**RECORDS TO PROCESS**
....................
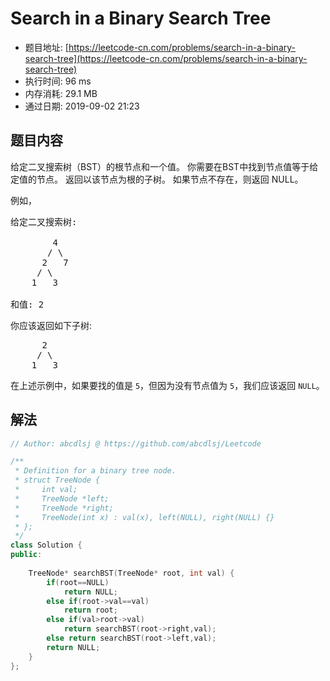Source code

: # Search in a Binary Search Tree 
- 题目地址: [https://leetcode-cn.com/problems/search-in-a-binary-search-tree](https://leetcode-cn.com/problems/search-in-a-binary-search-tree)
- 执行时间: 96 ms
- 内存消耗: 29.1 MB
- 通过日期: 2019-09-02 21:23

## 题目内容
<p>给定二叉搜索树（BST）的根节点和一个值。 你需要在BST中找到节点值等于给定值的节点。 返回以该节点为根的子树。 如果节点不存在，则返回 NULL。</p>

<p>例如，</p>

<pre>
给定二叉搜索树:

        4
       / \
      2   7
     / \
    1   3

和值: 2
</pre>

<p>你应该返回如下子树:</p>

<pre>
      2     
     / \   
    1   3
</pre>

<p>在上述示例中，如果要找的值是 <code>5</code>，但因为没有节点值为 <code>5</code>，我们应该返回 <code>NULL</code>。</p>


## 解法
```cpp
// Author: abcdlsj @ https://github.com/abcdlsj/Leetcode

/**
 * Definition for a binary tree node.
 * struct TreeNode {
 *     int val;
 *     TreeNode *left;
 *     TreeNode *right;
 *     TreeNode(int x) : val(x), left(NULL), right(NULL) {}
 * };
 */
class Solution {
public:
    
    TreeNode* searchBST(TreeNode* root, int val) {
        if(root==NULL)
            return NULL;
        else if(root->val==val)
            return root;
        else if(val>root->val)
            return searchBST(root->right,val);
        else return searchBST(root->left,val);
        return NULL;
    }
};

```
....................
**TASK INSTRUCTIONS**
Determine the number of lines in the records that include the string "root", and respond with that number only.

**EXPECTED ANSWER**
7